• [WORK REQUEST]:
Word for word, return the lines from the start of the entries below through the line that has "book, Donald Knuth's".
*** Begin section ***
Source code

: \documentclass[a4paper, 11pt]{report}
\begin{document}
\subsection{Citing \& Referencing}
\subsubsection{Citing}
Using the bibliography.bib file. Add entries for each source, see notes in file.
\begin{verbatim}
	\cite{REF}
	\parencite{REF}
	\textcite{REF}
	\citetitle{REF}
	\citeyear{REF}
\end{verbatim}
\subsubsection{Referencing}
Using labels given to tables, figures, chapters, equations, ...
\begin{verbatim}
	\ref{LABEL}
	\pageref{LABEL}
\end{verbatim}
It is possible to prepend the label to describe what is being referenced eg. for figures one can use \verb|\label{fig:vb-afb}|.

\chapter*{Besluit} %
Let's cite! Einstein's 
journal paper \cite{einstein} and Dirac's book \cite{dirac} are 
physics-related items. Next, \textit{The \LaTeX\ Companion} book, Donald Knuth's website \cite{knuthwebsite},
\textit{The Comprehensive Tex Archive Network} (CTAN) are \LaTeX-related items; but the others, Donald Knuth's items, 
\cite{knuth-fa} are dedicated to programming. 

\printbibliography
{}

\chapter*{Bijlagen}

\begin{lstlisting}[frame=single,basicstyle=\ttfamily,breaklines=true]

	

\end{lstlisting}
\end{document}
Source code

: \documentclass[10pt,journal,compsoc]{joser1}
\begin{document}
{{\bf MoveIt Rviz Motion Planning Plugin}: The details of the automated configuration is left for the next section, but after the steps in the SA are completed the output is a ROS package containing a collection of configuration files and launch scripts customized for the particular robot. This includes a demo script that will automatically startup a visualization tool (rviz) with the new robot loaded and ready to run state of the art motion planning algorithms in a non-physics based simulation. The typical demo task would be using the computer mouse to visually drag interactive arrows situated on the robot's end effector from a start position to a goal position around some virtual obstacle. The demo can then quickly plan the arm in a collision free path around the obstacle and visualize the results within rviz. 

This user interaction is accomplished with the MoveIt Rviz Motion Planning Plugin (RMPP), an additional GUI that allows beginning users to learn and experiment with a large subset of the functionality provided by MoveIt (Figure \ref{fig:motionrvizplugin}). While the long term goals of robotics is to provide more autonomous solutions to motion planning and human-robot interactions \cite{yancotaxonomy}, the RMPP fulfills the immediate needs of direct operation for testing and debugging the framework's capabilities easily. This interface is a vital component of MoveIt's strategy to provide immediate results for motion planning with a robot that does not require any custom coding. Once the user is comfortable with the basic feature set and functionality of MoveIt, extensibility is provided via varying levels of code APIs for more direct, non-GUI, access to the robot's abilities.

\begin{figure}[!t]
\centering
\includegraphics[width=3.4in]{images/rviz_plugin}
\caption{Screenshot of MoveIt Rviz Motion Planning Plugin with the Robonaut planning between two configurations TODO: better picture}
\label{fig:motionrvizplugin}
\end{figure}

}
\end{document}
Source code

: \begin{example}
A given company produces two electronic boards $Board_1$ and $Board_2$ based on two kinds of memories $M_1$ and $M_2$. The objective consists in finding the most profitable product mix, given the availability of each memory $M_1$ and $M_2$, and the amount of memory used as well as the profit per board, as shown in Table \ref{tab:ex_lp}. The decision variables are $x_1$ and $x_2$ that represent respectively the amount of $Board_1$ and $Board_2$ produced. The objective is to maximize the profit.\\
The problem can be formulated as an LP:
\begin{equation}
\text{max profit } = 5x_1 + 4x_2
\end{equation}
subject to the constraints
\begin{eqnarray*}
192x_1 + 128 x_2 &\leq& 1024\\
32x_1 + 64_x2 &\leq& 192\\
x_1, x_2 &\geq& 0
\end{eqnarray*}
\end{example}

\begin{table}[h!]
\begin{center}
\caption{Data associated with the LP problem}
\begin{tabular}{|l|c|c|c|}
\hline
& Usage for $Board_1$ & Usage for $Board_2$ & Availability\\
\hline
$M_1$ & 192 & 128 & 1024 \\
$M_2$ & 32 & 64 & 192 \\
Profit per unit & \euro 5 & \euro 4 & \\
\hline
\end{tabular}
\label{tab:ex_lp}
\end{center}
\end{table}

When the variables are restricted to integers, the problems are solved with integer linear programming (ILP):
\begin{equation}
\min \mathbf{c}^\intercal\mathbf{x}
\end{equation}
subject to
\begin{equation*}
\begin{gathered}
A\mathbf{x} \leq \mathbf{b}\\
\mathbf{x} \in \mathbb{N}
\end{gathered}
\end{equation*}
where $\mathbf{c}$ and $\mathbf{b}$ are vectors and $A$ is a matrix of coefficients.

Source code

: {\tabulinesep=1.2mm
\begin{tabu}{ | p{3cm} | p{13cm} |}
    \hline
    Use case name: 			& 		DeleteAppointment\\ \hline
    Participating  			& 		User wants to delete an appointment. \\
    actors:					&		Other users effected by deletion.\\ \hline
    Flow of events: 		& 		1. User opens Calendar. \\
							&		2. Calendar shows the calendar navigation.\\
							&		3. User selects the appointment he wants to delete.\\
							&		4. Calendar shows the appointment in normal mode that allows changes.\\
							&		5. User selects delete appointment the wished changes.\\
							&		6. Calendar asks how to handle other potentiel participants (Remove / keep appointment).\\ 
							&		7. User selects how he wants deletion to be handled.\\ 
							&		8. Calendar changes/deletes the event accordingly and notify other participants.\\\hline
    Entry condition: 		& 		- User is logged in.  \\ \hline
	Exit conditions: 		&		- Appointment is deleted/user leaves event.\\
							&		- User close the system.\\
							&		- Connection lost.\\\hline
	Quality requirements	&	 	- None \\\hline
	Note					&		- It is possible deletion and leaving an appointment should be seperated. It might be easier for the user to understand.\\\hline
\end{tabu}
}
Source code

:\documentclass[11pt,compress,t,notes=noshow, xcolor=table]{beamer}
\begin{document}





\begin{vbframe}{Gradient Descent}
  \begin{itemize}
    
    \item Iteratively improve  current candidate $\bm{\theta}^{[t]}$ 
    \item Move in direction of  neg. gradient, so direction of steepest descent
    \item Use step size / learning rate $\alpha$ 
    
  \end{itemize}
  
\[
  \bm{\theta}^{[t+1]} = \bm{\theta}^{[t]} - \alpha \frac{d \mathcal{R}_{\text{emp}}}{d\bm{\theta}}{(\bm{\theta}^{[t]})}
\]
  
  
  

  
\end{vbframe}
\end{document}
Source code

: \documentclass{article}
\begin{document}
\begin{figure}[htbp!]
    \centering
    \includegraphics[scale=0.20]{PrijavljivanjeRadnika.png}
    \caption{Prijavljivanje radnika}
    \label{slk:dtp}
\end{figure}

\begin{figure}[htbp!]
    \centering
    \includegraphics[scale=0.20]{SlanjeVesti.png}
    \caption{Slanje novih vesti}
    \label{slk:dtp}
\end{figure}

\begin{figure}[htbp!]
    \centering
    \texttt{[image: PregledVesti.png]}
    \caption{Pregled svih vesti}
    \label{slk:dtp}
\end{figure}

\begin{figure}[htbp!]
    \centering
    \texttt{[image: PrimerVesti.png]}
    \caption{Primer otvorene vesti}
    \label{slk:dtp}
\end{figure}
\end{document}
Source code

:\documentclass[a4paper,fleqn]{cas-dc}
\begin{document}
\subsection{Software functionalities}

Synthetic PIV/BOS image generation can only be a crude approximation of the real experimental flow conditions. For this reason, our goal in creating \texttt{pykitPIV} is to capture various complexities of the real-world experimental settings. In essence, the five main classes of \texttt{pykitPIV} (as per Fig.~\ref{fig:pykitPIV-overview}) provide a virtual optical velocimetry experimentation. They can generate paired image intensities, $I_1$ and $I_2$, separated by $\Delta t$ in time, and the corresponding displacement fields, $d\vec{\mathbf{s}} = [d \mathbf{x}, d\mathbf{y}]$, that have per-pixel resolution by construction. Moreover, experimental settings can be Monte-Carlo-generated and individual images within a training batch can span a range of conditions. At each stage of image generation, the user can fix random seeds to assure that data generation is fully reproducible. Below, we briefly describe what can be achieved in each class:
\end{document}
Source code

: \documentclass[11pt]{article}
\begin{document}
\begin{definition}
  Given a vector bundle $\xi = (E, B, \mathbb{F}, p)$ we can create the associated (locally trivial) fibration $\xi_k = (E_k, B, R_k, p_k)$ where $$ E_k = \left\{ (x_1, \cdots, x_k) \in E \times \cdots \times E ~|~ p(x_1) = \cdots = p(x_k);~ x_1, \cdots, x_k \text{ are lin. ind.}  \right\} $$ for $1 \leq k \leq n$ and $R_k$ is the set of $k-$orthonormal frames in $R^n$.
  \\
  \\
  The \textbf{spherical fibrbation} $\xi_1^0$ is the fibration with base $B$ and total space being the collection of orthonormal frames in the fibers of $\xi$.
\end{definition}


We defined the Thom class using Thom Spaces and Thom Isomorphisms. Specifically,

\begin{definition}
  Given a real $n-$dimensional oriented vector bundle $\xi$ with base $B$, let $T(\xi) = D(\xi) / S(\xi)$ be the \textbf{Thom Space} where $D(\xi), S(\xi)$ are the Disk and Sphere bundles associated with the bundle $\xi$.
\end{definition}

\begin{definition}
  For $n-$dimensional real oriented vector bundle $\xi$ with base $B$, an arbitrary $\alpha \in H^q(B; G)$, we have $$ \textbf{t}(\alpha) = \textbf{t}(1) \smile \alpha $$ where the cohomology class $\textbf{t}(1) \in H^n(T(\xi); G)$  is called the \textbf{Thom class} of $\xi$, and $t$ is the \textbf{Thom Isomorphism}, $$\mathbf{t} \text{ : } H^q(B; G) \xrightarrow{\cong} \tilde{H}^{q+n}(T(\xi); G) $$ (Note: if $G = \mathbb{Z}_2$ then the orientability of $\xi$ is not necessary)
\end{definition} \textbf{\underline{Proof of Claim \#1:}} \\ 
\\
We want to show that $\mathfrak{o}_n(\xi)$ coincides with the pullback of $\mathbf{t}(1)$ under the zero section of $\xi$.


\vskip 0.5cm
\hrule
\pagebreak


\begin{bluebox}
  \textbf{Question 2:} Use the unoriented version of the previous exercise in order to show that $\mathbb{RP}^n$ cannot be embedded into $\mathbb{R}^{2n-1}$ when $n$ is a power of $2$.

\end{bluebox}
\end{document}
*** End section ***
• [RESULT OF THE TASK]:
Source code

: \documentclass[a4paper, 11pt]{report}
\begin{document}
\subsection{Citing \& Referencing}
\subsubsection{Citing}
Using the bibliography.bib file. Add entries for each source, see notes in file.
\begin{verbatim}
	\cite{REF}
	\parencite{REF}
	\textcite{REF}
	\citetitle{REF}
	\citeyear{REF}
\end{verbatim}
\subsubsection{Referencing}
Using labels given to tables, figures, chapters, equations, ...
\begin{verbatim}
	\ref{LABEL}
	\pageref{LABEL}
\end{verbatim}
It is possible to prepend the label to describe what is being referenced eg. for figures one can use \verb|\label{fig:vb-afb}|.

\chapter*{Besluit} %
Let's cite! Einstein's 
journal paper \cite{einstein} and Dirac's book \cite{dirac} are 
physics-related items. Next, \textit{The \LaTeX\ Companion} book, Donald Knuth's website \cite{knuthwebsite},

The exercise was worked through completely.